EXERCISE INPUT |
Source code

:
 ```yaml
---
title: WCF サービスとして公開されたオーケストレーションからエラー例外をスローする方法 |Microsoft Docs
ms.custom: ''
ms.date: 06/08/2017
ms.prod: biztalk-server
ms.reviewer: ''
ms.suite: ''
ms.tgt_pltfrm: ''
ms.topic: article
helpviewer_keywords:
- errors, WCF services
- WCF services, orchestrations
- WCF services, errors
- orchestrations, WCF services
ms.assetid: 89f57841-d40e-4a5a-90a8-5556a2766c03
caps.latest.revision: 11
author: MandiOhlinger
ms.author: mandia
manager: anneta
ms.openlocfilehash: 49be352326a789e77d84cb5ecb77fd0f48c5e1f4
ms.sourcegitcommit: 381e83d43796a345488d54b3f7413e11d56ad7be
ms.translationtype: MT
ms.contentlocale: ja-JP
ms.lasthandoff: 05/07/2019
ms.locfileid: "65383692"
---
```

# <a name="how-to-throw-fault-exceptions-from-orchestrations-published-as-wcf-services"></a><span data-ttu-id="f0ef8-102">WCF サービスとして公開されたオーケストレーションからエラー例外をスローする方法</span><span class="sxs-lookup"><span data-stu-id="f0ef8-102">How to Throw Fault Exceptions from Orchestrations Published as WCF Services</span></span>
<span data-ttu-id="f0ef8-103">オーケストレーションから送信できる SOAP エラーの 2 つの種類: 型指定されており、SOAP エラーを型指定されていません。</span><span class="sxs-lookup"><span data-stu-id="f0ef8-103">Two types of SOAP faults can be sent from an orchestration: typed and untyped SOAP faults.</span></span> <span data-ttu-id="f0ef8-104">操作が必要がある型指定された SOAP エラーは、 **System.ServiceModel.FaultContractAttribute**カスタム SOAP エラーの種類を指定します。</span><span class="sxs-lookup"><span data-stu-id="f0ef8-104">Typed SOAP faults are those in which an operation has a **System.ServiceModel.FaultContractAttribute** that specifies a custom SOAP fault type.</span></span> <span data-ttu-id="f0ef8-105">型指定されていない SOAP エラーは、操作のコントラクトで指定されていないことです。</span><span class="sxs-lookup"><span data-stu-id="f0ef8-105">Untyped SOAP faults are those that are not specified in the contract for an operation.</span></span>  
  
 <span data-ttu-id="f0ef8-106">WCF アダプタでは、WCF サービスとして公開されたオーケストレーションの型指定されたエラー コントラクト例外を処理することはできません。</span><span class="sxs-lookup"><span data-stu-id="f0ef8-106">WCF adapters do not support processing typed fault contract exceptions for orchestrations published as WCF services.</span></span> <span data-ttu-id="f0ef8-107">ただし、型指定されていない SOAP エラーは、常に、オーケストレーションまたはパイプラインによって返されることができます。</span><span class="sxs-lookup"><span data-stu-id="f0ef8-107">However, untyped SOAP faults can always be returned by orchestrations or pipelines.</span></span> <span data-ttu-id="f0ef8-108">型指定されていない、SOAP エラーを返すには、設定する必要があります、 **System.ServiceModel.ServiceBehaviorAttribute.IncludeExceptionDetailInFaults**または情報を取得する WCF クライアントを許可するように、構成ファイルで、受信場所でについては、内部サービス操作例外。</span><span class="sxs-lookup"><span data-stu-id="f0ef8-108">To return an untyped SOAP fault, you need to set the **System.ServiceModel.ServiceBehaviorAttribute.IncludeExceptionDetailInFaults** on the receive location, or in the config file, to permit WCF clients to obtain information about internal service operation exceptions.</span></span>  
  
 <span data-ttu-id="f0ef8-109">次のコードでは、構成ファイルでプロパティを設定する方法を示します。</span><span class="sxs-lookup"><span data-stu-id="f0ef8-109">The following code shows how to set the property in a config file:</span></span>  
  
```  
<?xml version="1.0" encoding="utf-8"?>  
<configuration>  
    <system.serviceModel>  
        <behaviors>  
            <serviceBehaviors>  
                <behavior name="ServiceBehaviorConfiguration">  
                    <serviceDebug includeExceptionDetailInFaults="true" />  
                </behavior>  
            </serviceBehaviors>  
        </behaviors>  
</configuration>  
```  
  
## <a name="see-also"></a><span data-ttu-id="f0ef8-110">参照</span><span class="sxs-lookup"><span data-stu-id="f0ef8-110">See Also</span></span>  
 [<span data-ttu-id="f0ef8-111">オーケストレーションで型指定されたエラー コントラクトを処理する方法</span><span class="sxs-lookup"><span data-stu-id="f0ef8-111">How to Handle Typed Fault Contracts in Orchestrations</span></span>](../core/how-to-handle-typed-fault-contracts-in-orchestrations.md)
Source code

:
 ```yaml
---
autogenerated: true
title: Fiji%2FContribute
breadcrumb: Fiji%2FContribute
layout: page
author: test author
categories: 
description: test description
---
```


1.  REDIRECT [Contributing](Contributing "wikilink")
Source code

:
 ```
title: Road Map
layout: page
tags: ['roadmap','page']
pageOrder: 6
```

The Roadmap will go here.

REQUIRED WORK |
Pick every line containing the word "author" out of the material, and copy those lines.

SOLUTION TO THE EXERCISE |
author: MandiOhlinger
ms.author: mandia
author: test author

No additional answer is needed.